Public transport: Plans for smart signalling systems scaled down

High-tech signals and sensors to be restricted to special bus track.

LAHORE:


The government’s plans to install high-tech cameras and sensors around Lahore to develop an Intelligent Transportation System (ITS) are to be scaled down and restricted to just the route of the Bus Rapid Transit (BRT) system for now, The Express Tribune has learnt.


Workers are currently preparing a special bus-only lane for the first phase of the BRT from Gajju Matta to Kalma Chowk on Ferozepur Road and it is scheduled to be operational by May.
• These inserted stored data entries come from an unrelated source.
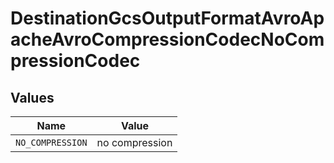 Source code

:# DestinationGcsOutputFormatAvroApacheAvroCompressionCodecNoCompressionCodec


## Values

| Name             | Value            |
| ---------------- | ---------------- |
| `NO_COMPRESSION` | no compression   | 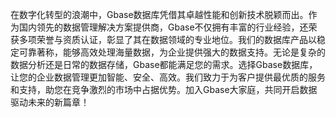 在数字化转型的浪潮中，Gbase数据库凭借其卓越性能和创新技术脱颖而出。作为国内领先的数据管理解决方案提供商，Gbase不仅拥有丰富的行业经验，还荣获多项荣誉与资质认证，彰显了其在数据领域的专业地位。我们的数据库产品以稳定可靠著称，能够高效处理海量数据，为企业提供强大的数据支持。无论是复杂的数据分析还是日常的数据存储，Gbase都能满足您的需求。选择Gbase数据库，让您的企业数据管理更加智能、安全、高效。我们致力于为客户提供最优质的服务和支持，助您在竞争激烈的市场中占据优势。加入Gbase大家庭，共同开启数据驱动未来的新篇章！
Sources at a meeting some 10 days ago of stakeholders in the two projects   including the Traffic Engineering and Planning Agency (TEPA), the Lahore Transport Company (LTC) and the Planning and Development (PD) Department – said that PD Board Chairman Javed Aslam had expressed reservations at the cost of the ITS and TEPA had been unable to convince him as to its need.

Mazhar Hussain Khan, project director for the BRT and ITS and the director for engineering construction in TEPA, said that the ITS project was still being considered and had not been shelved, as suggested by some media reports. “Planning and Development has not shown any reservations about the project,” he said. “It’s an expensive project so TEPA will provide complete details of it to the department before they decide the fate of the ITS.”

Earlier, Khan had told The Express Tribune that work on the ITS would begin on March 5 and Rs4 billion would be spent on it in the first year. It envisaged the installation of cameras, sensors and LCD screens at 150 junctions, all operated from and monitored at a control centre, to improve traffic management, catch traffic violators and improve security.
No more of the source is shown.